In the records below, find the line holding "- 🧠 Sends a" and the line holding "[Check out the". Set down both, with every line between them, exactly.

[[ Provided data open ]]

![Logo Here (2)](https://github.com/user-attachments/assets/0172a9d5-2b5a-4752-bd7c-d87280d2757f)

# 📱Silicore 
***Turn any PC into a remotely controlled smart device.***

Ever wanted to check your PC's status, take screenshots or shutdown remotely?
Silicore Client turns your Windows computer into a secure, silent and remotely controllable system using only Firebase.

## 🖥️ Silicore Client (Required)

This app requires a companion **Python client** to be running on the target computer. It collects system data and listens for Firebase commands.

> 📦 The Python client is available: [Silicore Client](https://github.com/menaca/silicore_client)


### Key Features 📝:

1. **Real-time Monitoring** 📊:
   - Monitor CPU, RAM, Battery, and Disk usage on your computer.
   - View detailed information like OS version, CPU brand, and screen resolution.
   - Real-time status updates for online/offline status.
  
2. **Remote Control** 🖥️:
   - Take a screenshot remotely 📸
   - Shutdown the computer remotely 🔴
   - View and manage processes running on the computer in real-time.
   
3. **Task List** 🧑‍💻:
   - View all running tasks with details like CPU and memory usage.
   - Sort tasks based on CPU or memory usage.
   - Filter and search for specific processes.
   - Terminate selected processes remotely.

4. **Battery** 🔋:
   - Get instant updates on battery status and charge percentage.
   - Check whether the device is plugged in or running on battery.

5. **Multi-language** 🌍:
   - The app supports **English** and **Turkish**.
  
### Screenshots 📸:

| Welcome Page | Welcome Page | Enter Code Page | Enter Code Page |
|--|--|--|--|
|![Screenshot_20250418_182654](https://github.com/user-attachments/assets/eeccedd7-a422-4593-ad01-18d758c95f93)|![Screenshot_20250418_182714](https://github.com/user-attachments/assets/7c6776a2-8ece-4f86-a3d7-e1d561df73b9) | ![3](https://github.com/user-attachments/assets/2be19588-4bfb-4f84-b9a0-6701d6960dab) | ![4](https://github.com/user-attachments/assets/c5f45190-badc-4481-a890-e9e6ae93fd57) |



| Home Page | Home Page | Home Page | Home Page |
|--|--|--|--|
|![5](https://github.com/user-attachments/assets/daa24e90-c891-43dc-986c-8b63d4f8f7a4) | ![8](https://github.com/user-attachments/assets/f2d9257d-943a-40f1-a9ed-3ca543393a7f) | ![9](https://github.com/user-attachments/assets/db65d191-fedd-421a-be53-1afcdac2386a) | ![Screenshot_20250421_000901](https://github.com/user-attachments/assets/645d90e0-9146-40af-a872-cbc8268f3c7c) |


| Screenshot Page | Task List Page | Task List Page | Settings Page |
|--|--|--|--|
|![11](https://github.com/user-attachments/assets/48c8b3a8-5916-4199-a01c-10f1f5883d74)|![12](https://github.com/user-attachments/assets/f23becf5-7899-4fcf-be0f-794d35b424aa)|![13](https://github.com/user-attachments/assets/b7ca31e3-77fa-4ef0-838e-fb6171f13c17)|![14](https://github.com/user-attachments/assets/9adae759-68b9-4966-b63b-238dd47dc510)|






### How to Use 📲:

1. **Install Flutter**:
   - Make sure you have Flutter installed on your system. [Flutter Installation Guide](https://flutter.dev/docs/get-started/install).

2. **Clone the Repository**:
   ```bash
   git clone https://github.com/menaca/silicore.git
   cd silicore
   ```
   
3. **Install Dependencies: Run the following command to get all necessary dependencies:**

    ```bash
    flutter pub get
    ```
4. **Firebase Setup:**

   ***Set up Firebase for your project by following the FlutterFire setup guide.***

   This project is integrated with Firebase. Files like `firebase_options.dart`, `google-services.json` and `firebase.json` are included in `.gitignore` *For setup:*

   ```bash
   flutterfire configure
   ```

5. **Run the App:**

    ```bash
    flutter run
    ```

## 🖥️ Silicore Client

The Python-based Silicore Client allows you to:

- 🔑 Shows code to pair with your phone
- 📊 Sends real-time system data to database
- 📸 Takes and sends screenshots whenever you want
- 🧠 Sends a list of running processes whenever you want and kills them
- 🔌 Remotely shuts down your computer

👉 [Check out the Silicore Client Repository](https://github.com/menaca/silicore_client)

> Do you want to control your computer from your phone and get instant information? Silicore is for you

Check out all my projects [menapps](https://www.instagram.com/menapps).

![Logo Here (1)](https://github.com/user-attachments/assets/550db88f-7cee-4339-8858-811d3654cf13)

[[ Provided data closed ]]

→ **Reply to the task**:
- 🧠 Sends a list of running processes whenever you want and kills them
- 🔌 Remotely shuts down your computer

👉 [Check out the Silicore Client Repository](https://github.com/menaca/silicore_client)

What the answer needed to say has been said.